* Task prompt *
Check each line of the data below for the word "curl", then extract the ones that have it.

★ ★ ★ ★ ★ ★ ★

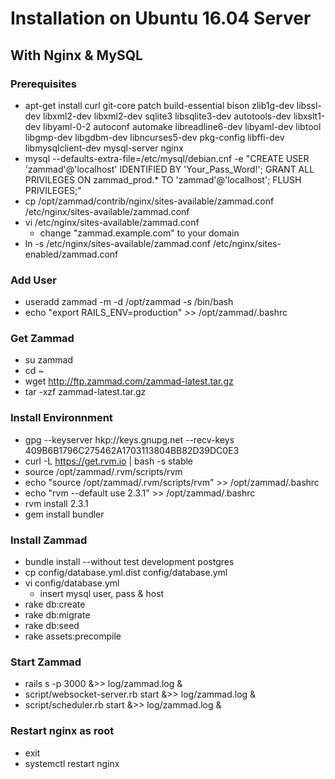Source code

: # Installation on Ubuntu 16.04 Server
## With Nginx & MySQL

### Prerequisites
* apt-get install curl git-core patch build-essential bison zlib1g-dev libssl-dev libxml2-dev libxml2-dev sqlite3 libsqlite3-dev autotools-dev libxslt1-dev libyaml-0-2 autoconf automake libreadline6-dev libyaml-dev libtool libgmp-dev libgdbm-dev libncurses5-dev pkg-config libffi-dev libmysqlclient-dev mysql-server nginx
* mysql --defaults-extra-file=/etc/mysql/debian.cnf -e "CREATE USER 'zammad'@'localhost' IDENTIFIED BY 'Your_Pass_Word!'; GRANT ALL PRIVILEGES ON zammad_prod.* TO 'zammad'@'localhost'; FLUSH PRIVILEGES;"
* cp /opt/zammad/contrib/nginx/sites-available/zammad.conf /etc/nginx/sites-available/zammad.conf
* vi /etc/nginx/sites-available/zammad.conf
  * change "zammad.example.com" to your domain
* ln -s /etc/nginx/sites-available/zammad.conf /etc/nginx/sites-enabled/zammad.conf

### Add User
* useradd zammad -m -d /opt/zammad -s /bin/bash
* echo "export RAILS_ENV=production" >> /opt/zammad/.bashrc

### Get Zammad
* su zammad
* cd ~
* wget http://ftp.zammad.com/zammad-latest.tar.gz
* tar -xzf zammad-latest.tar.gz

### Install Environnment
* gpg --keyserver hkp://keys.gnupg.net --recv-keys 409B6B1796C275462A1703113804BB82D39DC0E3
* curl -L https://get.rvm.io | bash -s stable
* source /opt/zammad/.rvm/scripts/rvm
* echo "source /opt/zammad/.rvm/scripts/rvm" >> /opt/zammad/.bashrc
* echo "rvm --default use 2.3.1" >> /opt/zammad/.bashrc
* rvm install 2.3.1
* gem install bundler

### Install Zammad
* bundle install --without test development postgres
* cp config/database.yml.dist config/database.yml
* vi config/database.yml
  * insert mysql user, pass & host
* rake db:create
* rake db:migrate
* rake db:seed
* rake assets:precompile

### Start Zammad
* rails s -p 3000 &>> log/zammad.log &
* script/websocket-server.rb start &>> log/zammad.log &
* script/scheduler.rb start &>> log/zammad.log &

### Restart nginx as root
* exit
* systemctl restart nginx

★ ★ ★ ★ ★ ★ ★

* Task answer *
* apt-get install curl git-core patch build-essential bison zlib1g-dev libssl-dev libxml2-dev libxml2-dev sqlite3 libsqlite3-dev autotools-dev libxslt1-dev libyaml-0-2 autoconf automake libreadline6-dev libyaml-dev libtool libgmp-dev libgdbm-dev libncurses5-dev pkg-config libffi-dev libmysqlclient-dev mysql-server nginx
* curl -L https://get.rvm.io | bash -s stable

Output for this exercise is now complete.